Here's how to... survive your first day in a new job

Wednesday 31 July 2013
After following the tips and career advice I shared last month I'm pleased to say I managed to bag a job within two weeks of being made redundant. (Go me!)

As was to be expected, the night before starting my new role was spent feeling a stomach-churning mix of emotions and expectations on what the job would be like. Would I be good at it? After all, it was a huge change from the job I'd been doing before. Following your dreams is great, but what happens if I wasn't made for my dream job? Not only that, how were my new colleages going to react to me? Would they like me, or would I always be the New Girl, subject to office pranks and feeling like the outsider?

Well, after being in my job for a few weeks, here are more tips on how to handle your fears of communicating with colleagues when you're a new starter.

For shy, timid peopleIf you're naturally shy (or just shy when meeting people for the first time) I am right there with you. But no matter how shy you are, you need to make a great first impression. Shyness can believe it or not work in your favour when meeting for the first time. Dropped your bag while reaching out to shake someone’s hand? Or get tongue tied when introducing yourself? Then make a joke out of it. ‘Ooops, you can tell it’s my first day!’ ‘Haha let’s start again shall we?’ Not only will it rid the tension, but the person you're meeting will (hopefully) sympathise.

But just be aware, shyness can come across as quite snobby. Obviously this is not the case at all, but your new colleagues don’t know that, do they? So my top tip is to try and be as open as possible, and smile a lot!

For confident, driven people
If you're a bold person then that’s great! People are more than likely instantly going to warm to you. It's a great quality to have and something you shouldn't change just to fit in, so go in strong but in a way that you don’t announce that you are in the building. Keep it professional, be genuine and put everyone at ease by extending a firm handshake. Build up a rapport with subtle conversation of work with a little lifestyle thrown into the mix. Just remember, being over-confident can make you come across as a loud-mouth and in some cases a professional threat. So until you're settled, don't be too OTT.

For fun, bubbly people
Bubbly my favourite kind of person. You can't help but instantly like a friendly person. But this can leave you an open target for people to walk all over you, take advantage of your kind nature and in some cases make fun of you. I've experienced this the most throughout my working life - I am friendly yet professional and will talk to anyone, but over the years I have learned to tone it down as you can become a number one target. ‘Amy, do you mind helping me with this,' ‘Amy, can you make me a cuppa,' etc.

So I suggest, when meeting your colleagues for the first time, announce a happy good morning/make a little chit chat with them. Once you have talked a little while, simply end the conversation with 'what can I start with first?' This instantly gives off the vibe that you are friendly but don’t mess around when it comes to your work.

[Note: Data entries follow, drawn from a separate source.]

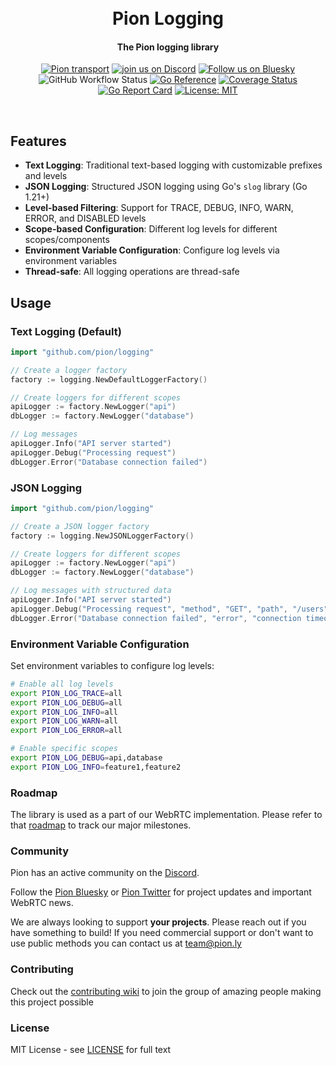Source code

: <h1 align="center">
  <br>
  Pion Logging
  <br>
</h1>
<h4 align="center">The Pion logging library</h4>
<p align="center">
  <a href="https://pion.ly"><img src="https://img.shields.io/badge/pion-logging-gray.svg?longCache=true&colorB=brightgreen" alt="Pion transport"></a>
  <a href="https://discord.gg/PngbdqpFbt"><img src="https://img.shields.io/badge/join-us%20on%20discord-gray.svg?longCache=true&logo=discord&colorB=brightblue" alt="join us on Discord"></a> <a href="https://bsky.app/profile/pion.ly"><img src="https://img.shields.io/badge/follow-us%20on%20bluesky-gray.svg?longCache=true&logo=bluesky&colorB=brightblue" alt="Follow us on Bluesky"></a> 
  <br>
  <img alt="GitHub Workflow Status" src="https://img.shields.io/github/actions/workflow/status/pion/logging/test.yaml">
  <a href="https://pkg.go.dev/github.com/pion/logging"><img src="https://pkg.go.dev/badge/github.com/pion/logging.svg" alt="Go Reference"></a>
  <a href="https://codecov.io/gh/pion/logging"><img src="https://codecov.io/gh/pion/logging/branch/master/graph/badge.svg" alt="Coverage Status"></a>
  <a href="https://goreportcard.com/report/github.com/pion/logging"><img src="https://goreportcard.com/badge/github.com/pion/logging" alt="Go Report Card"></a>
  <a href="LICENSE"><img src="https://img.shields.io/badge/License-MIT-yellow.svg" alt="License: MIT"></a>
</p>
<br>

## Features

- **Text Logging**: Traditional text-based logging with customizable prefixes and levels
- **JSON Logging**: Structured JSON logging using Go's `slog` library (Go 1.21+)
- **Level-based Filtering**: Support for TRACE, DEBUG, INFO, WARN, ERROR, and DISABLED levels
- **Scope-based Configuration**: Different log levels for different scopes/components
- **Environment Variable Configuration**: Configure log levels via environment variables
- **Thread-safe**: All logging operations are thread-safe

## Usage

### Text Logging (Default)

```go
import "github.com/pion/logging"

// Create a logger factory
factory := logging.NewDefaultLoggerFactory()

// Create loggers for different scopes
apiLogger := factory.NewLogger("api")
dbLogger := factory.NewLogger("database")

// Log messages
apiLogger.Info("API server started")
apiLogger.Debug("Processing request")
dbLogger.Error("Database connection failed")
```

### JSON Logging

```go
import "github.com/pion/logging"

// Create a JSON logger factory
factory := logging.NewJSONLoggerFactory()

// Create loggers for different scopes
apiLogger := factory.NewLogger("api")
dbLogger := factory.NewLogger("database")

// Log messages with structured data
apiLogger.Info("API server started")
apiLogger.Debug("Processing request", "method", "GET", "path", "/users")
dbLogger.Error("Database connection failed", "error", "connection timeout")
```

### Environment Variable Configuration

Set environment variables to configure log levels:

```bash
# Enable all log levels
export PION_LOG_TRACE=all
export PION_LOG_DEBUG=all
export PION_LOG_INFO=all
export PION_LOG_WARN=all
export PION_LOG_ERROR=all

# Enable specific scopes
export PION_LOG_DEBUG=api,database
export PION_LOG_INFO=feature1,feature2
```

### Roadmap
The library is used as a part of our WebRTC implementation. Please refer to that [roadmap](https://github.com/pion/webrtc/issues/9) to track our major milestones.

### Community
Pion has an active community on the [Discord](https://discord.gg/PngbdqpFbt).

Follow the [Pion Bluesky](https://bsky.app/profile/pion.ly) or [Pion Twitter](https://twitter.com/_pion) for project updates and important WebRTC news.

We are always looking to support **your projects**. Please reach out if you have something to build!
If you need commercial support or don't want to use public methods you can contact us at [team@pion.ly](mailto:team@pion.ly)

### Contributing
Check out the [contributing wiki](https://github.com/pion/webrtc/wiki/Contributing) to join the group of amazing people making this project possible

### License
MIT License - see [LICENSE](LICENSE) for full text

But what about those awkward first-day situations? Reed.co.uk have put together a survival guide for all those office blunders.

Forgetting someone’s name
This has the potential to lead to big office embarrassment. If you’re showing the new person around the office, including introductions to the whole department, what do you do if your mind draws a blank? Forgetting names is quite commonplace. A simple ‘Hi guys, we’re just doing the intros. Would you mind saying a few lines about yourself…’ is a simple way to prompt your colleagues to introduce themselves – and a chance for you to log their names in your memory bank.

The colleague aroma
Fragrance is subjective, but if you’re finding it particularly difficult to work along someone’s overwhelming scent, it’s best to get it out in the open. One solution is to approach them directly (and discreetly) to tell them the truth. It might not be easy, but an open conversation is the most professional way to address the issue and the person concerned should thank you (at least in the long-run). If you’re not so close, try finding a mutual acquaintance and explain the situation. They will then be able to pass on the information and hearing it from a friend should help to soften the blow.

Email blunders
Some awkward situations can be attributed to technology. Accidentally sending something you shouldn’t to the very colleague you don’t want to see it falls into this category. The only thing you can do in this situation is come clean and apologise, listen to their reaction, and say that you hope both parties can now move on from this issue. From your personal point of view, you should learn to ask yourself about what the consequences would be if your message ended up in the wrong inbox.

Overhearing office gossip
Wherever there is a water-cooler and an overly intrusive co-worker, there will be office gossip. Our advice is to avoid it. The moment you become part of the proceedings you begin to ask for trouble. Even if you’re not involved, if the piece of information gets back to the source, you will look just as guilty as the busy-body who told you about it. It’s also vitally important you consider the feelings of those being talked about. In many instances, what begins as ‘innocent gossip’ can escalate to bullying in the workplace.

What about you? Did you have a memorable first day, or are you more one to settle in slowly? Let us know your top tips for settling into a new job!